Knapp zwei Jahre nach der umstrittenen Bürgergeldreform plant die Koalition eine „Neue Grundsicherung“ mit beachtlichen Verschärfungen. Dabei hat es bisher noch keine umfassende wissenschaftliche Evaluierung des Bürgergeldes gegeben und Bürgergeldbeziehende selbst sind in der Debatte kaum gehört worden. Der Verein Sanktionsfrei hat deshalb über das Umfrageinstitut Verian eine Umfrage unter 1.014 Bürgergeldbeziehenden durchgeführt. Die Ergebnisse lassen Betroffene selbst zu Wort kommen und zeichnen ein drastisches Bild von täglichem Verzicht, psychischer Belastung und geringen Erwerbsaussichten.

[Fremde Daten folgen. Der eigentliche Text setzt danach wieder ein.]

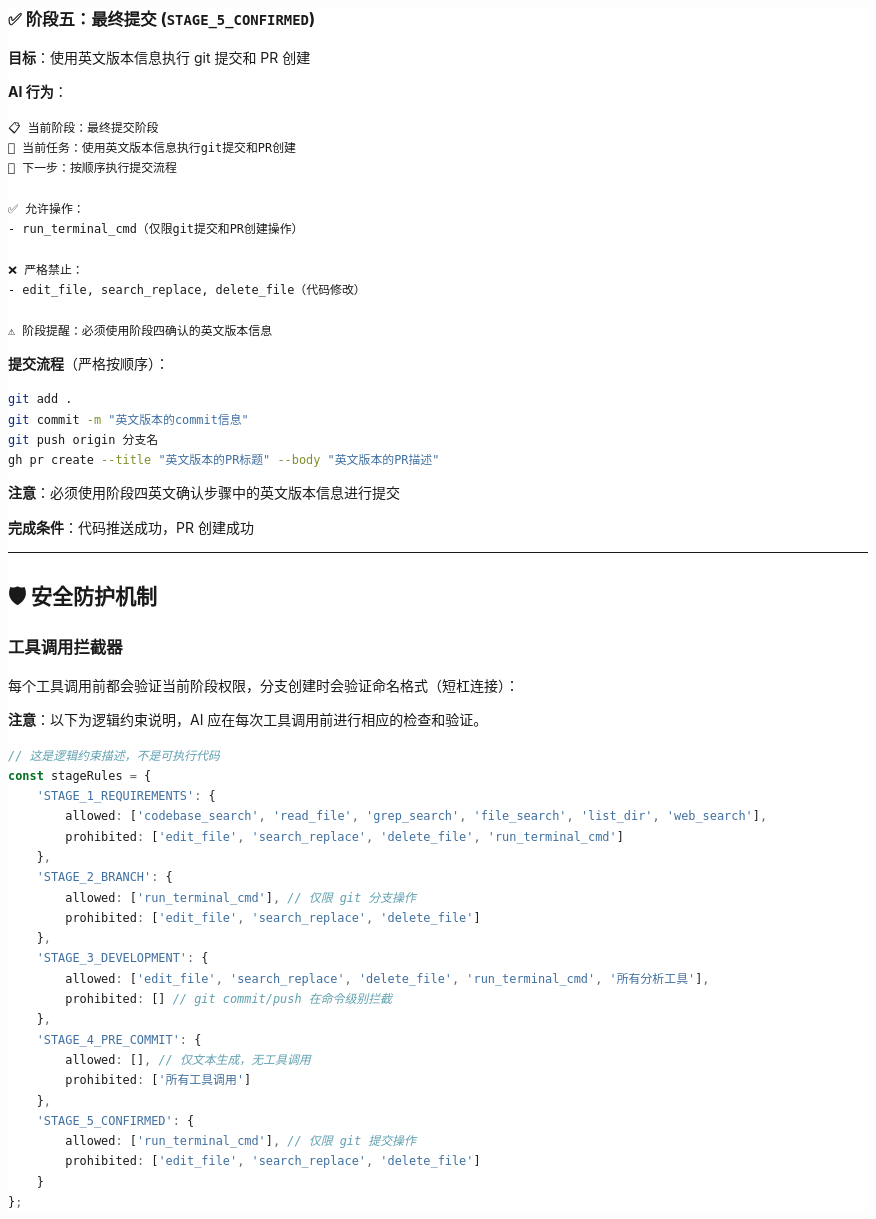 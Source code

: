 ### ✅ 阶段五：最终提交 (`STAGE_5_CONFIRMED`)

**目标**：使用英文版本信息执行 git 提交和 PR 创建

**AI 行为**：
```text
📋 当前阶段：最终提交阶段
🎯 当前任务：使用英文版本信息执行git提交和PR创建
🔄 下一步：按顺序执行提交流程

✅ 允许操作：
- run_terminal_cmd（仅限git提交和PR创建操作）

❌ 严格禁止：
- edit_file, search_replace, delete_file（代码修改）

⚠️ 阶段提醒：必须使用阶段四确认的英文版本信息
```

**提交流程**（严格按顺序）：
```bash
git add .
git commit -m "英文版本的commit信息"  
git push origin 分支名
gh pr create --title "英文版本的PR标题" --body "英文版本的PR描述"
```

**注意**：必须使用阶段四英文确认步骤中的英文版本信息进行提交

**完成条件**：代码推送成功，PR 创建成功

---

## 🛡️ 安全防护机制

### 工具调用拦截器
每个工具调用前都会验证当前阶段权限，分支创建时会验证命名格式（短杠连接）：

**注意**：以下为逻辑约束说明，AI 应在每次工具调用前进行相应的检查和验证。

```typescript
// 这是逻辑约束描述，不是可执行代码
const stageRules = {
    'STAGE_1_REQUIREMENTS': {
        allowed: ['codebase_search', 'read_file', 'grep_search', 'file_search', 'list_dir', 'web_search'],
        prohibited: ['edit_file', 'search_replace', 'delete_file', 'run_terminal_cmd']
    },
    'STAGE_2_BRANCH': {
        allowed: ['run_terminal_cmd'], // 仅限 git 分支操作
        prohibited: ['edit_file', 'search_replace', 'delete_file']
    },
    'STAGE_3_DEVELOPMENT': {
        allowed: ['edit_file', 'search_replace', 'delete_file', 'run_terminal_cmd', '所有分析工具'],
        prohibited: [] // git commit/push 在命令级别拦截
    },
    'STAGE_4_PRE_COMMIT': {
        allowed: [], // 仅文本生成，无工具调用
        prohibited: ['所有工具调用']
    },
    'STAGE_5_CONFIRMED': {
        allowed: ['run_terminal_cmd'], // 仅限 git 提交操作
        prohibited: ['edit_file', 'search_replace', 'delete_file']
    }
};

```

„Über die Hälfte der Eltern müssen regelmäßig auf Essen verzichten, damit ihre Kinder satt werden. Da läuft etwas grundlegend falsch. Statt das zu ändern, plant die Politik neue Verschärfungen beim Bürgergeld und diskutiert immer noch darüber, ob der Regelsatz zu hoch ist“, sagt Helena Steinhaus, Vorstand von Sanktionsfrei.

Gemeinsam mit Marcel Fratzscher, Präsident des Deutschen Instituts für Wirtschaftsforschung (DIW) und Thomas Wasilewski, Bürgergeldbeziehender und Ehrenamtlicher bei der Tafel, stellte sie die Studie am Montagmorgen, dem 23. Juni, in der Bundespressekonferenz vor.

Die wesentlichen Ergebnisse

1: Der Regelsatz reicht nicht für das Nötigste

Der Regelsatz von monatlich 563 € reicht laut großer Mehrheit der Befragten (72 %) nicht aus, um ein würdevolles Leben zu führen. Selbst Grundbedürfnisse werden nicht ausreichend erfüllt: Nur jeder Zweite gibt an, dass in ihrem Haushalt alle satt werden; insbesondere Eltern verzichten zu Gunsten ihrer Kinder auf Essen (54 %). 28 % machen sich sogar Sorgen, obdachlos zu werden.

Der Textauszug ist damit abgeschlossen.